Mariia and her husband, a fellow teacher, enjoyed their careers and family life with son, Dima, and daughter, Tanya. Mariia's husband passed away in 2009, the same year Tom's wife of 34 years died. Even though she had her work, her friends, her children and family close by, she still felt like something was missing.

"I was busy with work and had friends. You can have the best kids in the world, like I do, but they are living their own lives. They do need you, but sometimes you feel like nobody is at your side," she said.

In 2013, Mariia traveled a lot, primarily with co-workers across Europe visiting zoos. She noticed she began to get a lot of attention from men, and thought, "why not change my life?" One evening, Mariia was watching Yahoo! News, and a notification came up that said, "Are you lonely?"
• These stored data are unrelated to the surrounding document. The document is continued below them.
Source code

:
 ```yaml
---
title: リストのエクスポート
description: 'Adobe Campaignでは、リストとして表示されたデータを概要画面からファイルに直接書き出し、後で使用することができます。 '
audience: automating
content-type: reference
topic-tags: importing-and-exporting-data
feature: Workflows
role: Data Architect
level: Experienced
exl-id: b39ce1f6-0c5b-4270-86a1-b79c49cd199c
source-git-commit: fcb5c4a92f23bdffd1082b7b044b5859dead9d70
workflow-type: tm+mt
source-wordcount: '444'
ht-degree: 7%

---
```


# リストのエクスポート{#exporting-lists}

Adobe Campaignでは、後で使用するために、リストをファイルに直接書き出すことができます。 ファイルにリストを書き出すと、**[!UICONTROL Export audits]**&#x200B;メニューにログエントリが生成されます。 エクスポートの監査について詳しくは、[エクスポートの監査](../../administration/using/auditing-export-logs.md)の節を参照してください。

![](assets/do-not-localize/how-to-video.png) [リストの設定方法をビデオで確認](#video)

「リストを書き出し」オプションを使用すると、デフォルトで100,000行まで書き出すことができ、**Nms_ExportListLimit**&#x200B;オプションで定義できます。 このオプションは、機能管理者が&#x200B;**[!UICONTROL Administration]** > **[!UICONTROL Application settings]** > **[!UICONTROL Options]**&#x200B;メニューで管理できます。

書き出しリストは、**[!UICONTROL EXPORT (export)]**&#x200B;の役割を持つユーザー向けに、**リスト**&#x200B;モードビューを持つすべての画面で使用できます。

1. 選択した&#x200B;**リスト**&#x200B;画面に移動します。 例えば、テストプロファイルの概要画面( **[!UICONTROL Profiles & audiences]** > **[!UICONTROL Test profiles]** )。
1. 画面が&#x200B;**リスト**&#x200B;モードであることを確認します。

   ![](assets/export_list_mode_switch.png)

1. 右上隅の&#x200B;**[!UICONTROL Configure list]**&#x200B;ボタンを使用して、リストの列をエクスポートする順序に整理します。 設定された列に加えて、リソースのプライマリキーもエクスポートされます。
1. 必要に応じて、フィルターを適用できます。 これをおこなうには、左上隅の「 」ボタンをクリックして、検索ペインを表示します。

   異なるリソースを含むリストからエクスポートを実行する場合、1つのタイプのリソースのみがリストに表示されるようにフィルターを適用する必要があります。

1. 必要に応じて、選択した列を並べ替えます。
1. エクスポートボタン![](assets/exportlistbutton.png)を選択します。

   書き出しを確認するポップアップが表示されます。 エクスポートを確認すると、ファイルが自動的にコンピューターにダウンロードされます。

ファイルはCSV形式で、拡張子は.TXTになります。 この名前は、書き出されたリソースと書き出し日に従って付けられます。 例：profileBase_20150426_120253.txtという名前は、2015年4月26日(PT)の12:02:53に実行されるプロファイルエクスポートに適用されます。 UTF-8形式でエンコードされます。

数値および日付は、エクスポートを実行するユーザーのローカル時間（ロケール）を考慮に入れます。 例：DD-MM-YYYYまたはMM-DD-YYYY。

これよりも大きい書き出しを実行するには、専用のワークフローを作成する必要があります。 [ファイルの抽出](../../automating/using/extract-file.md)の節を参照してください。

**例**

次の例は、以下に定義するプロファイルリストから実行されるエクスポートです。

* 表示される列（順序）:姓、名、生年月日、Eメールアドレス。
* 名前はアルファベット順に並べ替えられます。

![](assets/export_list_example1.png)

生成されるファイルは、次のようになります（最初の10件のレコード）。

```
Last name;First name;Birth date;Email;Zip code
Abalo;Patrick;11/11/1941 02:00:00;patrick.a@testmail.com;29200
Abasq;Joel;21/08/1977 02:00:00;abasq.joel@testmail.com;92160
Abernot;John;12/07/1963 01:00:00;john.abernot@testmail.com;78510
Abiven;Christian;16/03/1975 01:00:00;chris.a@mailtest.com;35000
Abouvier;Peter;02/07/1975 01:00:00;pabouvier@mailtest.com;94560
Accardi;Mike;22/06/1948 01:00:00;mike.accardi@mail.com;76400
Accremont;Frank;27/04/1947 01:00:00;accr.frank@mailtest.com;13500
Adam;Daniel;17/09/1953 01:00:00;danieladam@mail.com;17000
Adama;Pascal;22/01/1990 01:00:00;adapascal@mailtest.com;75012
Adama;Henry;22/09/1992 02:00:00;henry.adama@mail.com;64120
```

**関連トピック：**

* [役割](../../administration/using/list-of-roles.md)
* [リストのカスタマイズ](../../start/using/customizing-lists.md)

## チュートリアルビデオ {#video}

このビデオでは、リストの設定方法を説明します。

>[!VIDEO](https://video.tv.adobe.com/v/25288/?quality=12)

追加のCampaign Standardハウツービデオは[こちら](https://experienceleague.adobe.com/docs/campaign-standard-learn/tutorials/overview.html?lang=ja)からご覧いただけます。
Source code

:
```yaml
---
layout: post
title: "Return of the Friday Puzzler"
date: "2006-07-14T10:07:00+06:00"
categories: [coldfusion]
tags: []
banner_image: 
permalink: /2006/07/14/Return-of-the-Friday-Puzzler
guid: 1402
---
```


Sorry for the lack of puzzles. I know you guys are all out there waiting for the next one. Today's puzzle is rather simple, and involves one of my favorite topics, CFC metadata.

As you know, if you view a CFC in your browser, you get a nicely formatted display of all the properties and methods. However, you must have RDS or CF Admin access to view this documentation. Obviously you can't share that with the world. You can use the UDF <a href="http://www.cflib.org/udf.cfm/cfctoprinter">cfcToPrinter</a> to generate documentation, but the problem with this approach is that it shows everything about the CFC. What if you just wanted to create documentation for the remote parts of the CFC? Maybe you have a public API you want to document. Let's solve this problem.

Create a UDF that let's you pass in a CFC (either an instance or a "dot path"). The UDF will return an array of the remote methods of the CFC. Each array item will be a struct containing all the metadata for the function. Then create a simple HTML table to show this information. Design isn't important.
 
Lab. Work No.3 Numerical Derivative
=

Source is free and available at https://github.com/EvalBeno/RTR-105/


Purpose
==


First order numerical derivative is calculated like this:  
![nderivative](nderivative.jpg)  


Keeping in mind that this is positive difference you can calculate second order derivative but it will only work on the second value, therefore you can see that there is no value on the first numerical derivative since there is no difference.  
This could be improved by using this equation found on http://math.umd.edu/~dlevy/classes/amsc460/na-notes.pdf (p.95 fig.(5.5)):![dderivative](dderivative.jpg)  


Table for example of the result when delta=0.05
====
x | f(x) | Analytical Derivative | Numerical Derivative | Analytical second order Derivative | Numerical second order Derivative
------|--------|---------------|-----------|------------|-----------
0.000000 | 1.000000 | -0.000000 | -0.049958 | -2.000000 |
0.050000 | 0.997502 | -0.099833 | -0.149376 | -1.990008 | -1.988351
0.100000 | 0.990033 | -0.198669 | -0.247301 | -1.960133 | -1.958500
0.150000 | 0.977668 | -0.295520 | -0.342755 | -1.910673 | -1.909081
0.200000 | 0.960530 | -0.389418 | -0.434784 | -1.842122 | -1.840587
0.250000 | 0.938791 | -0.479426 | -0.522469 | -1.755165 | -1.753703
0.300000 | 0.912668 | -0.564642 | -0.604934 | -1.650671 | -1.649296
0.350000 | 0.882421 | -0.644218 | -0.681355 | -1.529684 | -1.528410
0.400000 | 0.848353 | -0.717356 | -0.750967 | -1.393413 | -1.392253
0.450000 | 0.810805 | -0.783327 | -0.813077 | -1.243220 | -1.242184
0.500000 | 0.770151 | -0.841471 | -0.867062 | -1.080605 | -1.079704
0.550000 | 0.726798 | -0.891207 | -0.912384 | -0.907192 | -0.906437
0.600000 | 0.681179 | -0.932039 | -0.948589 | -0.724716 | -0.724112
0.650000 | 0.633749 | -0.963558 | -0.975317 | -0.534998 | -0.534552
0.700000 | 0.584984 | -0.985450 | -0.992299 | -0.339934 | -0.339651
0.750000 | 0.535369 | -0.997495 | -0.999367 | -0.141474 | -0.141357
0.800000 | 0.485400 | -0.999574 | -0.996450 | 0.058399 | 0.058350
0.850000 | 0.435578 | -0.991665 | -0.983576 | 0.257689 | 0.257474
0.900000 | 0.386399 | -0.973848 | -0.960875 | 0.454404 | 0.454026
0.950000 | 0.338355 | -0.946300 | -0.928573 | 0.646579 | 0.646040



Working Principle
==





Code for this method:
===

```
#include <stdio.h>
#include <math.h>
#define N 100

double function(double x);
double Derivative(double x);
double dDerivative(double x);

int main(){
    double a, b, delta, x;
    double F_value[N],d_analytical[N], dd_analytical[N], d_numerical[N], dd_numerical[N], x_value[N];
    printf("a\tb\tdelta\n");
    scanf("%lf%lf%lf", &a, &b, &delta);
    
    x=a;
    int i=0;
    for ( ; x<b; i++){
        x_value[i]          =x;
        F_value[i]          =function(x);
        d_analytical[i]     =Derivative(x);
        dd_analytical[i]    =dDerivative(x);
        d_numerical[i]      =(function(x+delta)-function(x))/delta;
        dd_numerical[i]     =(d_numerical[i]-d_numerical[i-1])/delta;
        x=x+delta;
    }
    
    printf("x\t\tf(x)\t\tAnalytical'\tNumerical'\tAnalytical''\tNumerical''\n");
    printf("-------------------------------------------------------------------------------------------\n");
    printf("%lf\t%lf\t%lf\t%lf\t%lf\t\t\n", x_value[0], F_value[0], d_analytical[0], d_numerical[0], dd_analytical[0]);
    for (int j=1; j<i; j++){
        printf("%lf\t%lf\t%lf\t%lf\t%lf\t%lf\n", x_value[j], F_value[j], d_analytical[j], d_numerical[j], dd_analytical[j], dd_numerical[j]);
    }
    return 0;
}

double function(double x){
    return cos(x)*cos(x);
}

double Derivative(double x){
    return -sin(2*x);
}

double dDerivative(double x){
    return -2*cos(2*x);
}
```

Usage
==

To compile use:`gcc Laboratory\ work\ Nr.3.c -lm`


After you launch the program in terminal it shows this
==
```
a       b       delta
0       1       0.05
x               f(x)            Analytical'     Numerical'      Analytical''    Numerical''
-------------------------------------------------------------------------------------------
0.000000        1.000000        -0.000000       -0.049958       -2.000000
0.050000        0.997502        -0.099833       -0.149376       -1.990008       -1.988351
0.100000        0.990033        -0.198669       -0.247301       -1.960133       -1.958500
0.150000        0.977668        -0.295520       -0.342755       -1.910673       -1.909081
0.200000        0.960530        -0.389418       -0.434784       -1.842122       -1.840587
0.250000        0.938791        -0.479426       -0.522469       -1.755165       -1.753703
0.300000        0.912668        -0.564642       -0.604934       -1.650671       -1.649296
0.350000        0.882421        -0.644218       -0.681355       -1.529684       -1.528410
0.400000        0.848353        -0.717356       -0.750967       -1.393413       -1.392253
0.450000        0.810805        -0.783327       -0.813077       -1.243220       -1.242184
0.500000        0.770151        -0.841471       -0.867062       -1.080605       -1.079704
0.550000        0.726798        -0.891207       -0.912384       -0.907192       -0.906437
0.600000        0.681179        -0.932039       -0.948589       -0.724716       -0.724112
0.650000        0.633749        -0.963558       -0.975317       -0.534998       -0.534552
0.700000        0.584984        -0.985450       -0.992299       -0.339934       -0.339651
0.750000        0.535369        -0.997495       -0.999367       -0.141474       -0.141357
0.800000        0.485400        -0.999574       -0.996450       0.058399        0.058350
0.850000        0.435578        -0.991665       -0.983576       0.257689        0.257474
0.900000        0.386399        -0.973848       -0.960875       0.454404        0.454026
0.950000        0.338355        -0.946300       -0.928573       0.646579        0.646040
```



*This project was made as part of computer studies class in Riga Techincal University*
"It was like the computer was talking to me. I was like, 'Yes, I am,'" Mariia said, laughing. "It was a commercial for Match.com. I opened it."

She began filling out a profile, utilizing her dog Ellis as a nickname and telling a small fib about her age, writing 55 instead of 60 in hopes to attract a few more interested suitors. She also used an younger photo of her lounging in the water during the summer. Little did Mariia know when she was ready to start her dating search that the cost was $32, about a third of her monthly salary.

"I decided to forget about it. Then practically every day I would get emails from random men — John from Jefferson City would like to take you to coffee, someone from St. Louis, St. Elizabeth," she said. "I started getting very curious. I thought, first, why is America coming up and not my country or others close by me? Second, I thought why not New York, Washington; I told my kids, look I keep getting these emails from men in St. Louis, Jefferson. I couldn't read (the whole message) or reply any way because I couldn't pay for it."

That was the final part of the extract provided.